Try it: Repeat, word for word, each of the records shown below, without their pictures.

—————

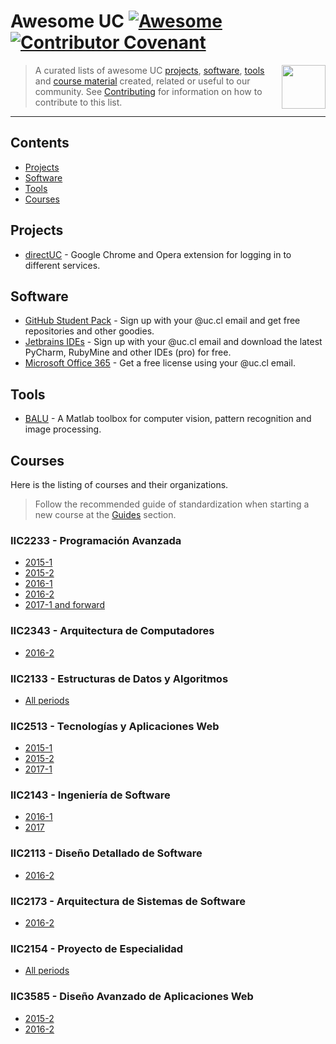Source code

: <!--lint disable double-link-->
<!--lint disable double-link-->
# Awesome UC [![Awesome](https://awesome.re/badge.svg)](https://awesome.re) [![Contributor Covenant](https://img.shields.io/badge/Contributor%20Covenant-v2.0%20adopted-ff69b4.svg)](code-of-conduct.md)

[<img src="./media/logo.png" align="right" width="70">](#contents)

> A curated lists of awesome UC [projects](#projects), [software](#software), [tools](#tools) and [course material](#courses) created, related or useful to our community.
> See [Contributing](contributing.md) for information on how to contribute to this list.

---

<!--lint disable remark-lint-double-link-->
## Contents

- [Projects](#projects)
- [Software](#software)
- [Tools](#tools)
- [Courses](#courses)

## Projects

- [directUC](https://github.com/wachunei/directUC) - Google Chrome and Opera extension for logging in to different services.



## Software

- [GitHub Student Pack](https://education.github.com/pack) - Sign up with your @uc.cl email and get free repositories and other goodies.
- [Jetbrains IDEs](https://www.jetbrains.com/student/) - Sign up with your @uc.cl email and download the latest PyCharm, RubyMine and other IDEs (pro) for free.
- [Microsoft Office 365](https://products.office.com/ES/student/office-in-education) - Get a free license using your @uc.cl email.

## Tools

- [BALU](https://github.com/domingomery/Balu) - A Matlab toolbox for computer vision, pattern recognition and image processing.

## Courses

Here is the listing of courses and their organizations.

> Follow the recommended guide of standardization when starting a new course at the [Guides](#guides) section.

### IIC2233 - Programación Avanzada

- [2015-1](https://github.com/IIC2233-2015-1)
- [2015-2](https://github.com/IIC2233-2015-2)
- [2016-1](https://github.com/IIC2233-2016-1)
- [2016-2](https://github.com/IIC2233-2016-02)
- [2017-1 and forward](https://github.com/IIC2233)

### IIC2343 - Arquitectura de Computadores

- [2016-2](https://github.com/IIC2343-2016-2)
### IIC2133 - Estructuras de Datos y Algoritmos
- [All periods](https://github.com/IIC2133-PUC/)

### IIC2513 - Tecnologías y Aplicaciones Web

- [2015-1](https://github.com/IIC2513-2015-1)
- [2015-2](https://github.com/IIC2513-2015-2)
- [2017-1](https://github.com/IIC2513-2017-1)

### IIC2143 - Ingeniería de Software

- [2016-1](https://github.com/IIC2143-2016-1)
- [2017](https://github.com/IIC2143-2017)

### IIC2113 - Diseño Detallado de Software

- [2016-2](https://github.com/IIC2113-2016-2)

### IIC2173 - Arquitectura de Sistemas de Software

- [2016-2](https://github.com/IIC2173-2016-2)

### IIC2154 - Proyecto de Especialidad

- [All periods](https://github.com/iic2154-uc-cl)

### IIC3585 - Diseño Avanzado de Aplicaciones Web

- [2015-2](https://github.com/IIC3585-2015-2)
- [2016-2](https://github.com/IIC3585-2016-2)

—————

Response to this exercise:
Source code

: <!--lint disable double-link-->
<!--lint disable double-link-->
# Awesome UC [![Awesome](https://awesome.re/badge.svg)](https://awesome.re) [![Contributor Covenant](https://img.shields.io/badge/Contributor%20Covenant-v2.0%20adopted-ff69b4.svg)](code-of-conduct.md)

[<img src="./media/logo.png" align="right" width="70">](#contents)

> A curated lists of awesome UC [projects](#projects), [software](#software), [tools](#tools) and [course material](#courses) created, related or useful to our community.
> See [Contributing](contributing.md) for information on how to contribute to this list.

---

<!--lint disable remark-lint-double-link-->
## Contents

- [Projects](#projects)
- [Software](#software)
- [Tools](#tools)
- [Courses](#courses)

## Projects

- [directUC](https://github.com/wachunei/directUC) - Google Chrome and Opera extension for logging in to different services.



## Software

- [GitHub Student Pack](https://education.github.com/pack) - Sign up with your @uc.cl email and get free repositories and other goodies.
- [Jetbrains IDEs](https://www.jetbrains.com/student/) - Sign up with your @uc.cl email and download the latest PyCharm, RubyMine and other IDEs (pro) for free.
- [Microsoft Office 365](https://products.office.com/ES/student/office-in-education) - Get a free license using your @uc.cl email.

## Tools

- [BALU](https://github.com/domingomery/Balu) - A Matlab toolbox for computer vision, pattern recognition and image processing.

## Courses

Here is the listing of courses and their organizations.

> Follow the recommended guide of standardization when starting a new course at the [Guides](#guides) section.

### IIC2233 - Programación Avanzada

- [2015-1](https://github.com/IIC2233-2015-1)
- [2015-2](https://github.com/IIC2233-2015-2)
- [2016-1](https://github.com/IIC2233-2016-1)
- [2016-2](https://github.com/IIC2233-2016-02)
- [2017-1 and forward](https://github.com/IIC2233)

### IIC2343 - Arquitectura de Computadores

- [2016-2](https://github.com/IIC2343-2016-2)
### IIC2133 - Estructuras de Datos y Algoritmos
- [All periods](https://github.com/IIC2133-PUC/)

### IIC2513 - Tecnologías y Aplicaciones Web

- [2015-1](https://github.com/IIC2513-2015-1)
- [2015-2](https://github.com/IIC2513-2015-2)
- [2017-1](https://github.com/IIC2513-2017-1)

### IIC2143 - Ingeniería de Software

- [2016-1](https://github.com/IIC2143-2016-1)
- [2017](https://github.com/IIC2143-2017)

### IIC2113 - Diseño Detallado de Software

- [2016-2](https://github.com/IIC2113-2016-2)

### IIC2173 - Arquitectura de Sistemas de Software

- [2016-2](https://github.com/IIC2173-2016-2)

### IIC2154 - Proyecto de Especialidad

- [All periods](https://github.com/iic2154-uc-cl)

### IIC3585 - Diseño Avanzado de Aplicaciones Web

- [2015-2](https://github.com/IIC3585-2015-2)
- [2016-2](https://github.com/IIC3585-2016-2)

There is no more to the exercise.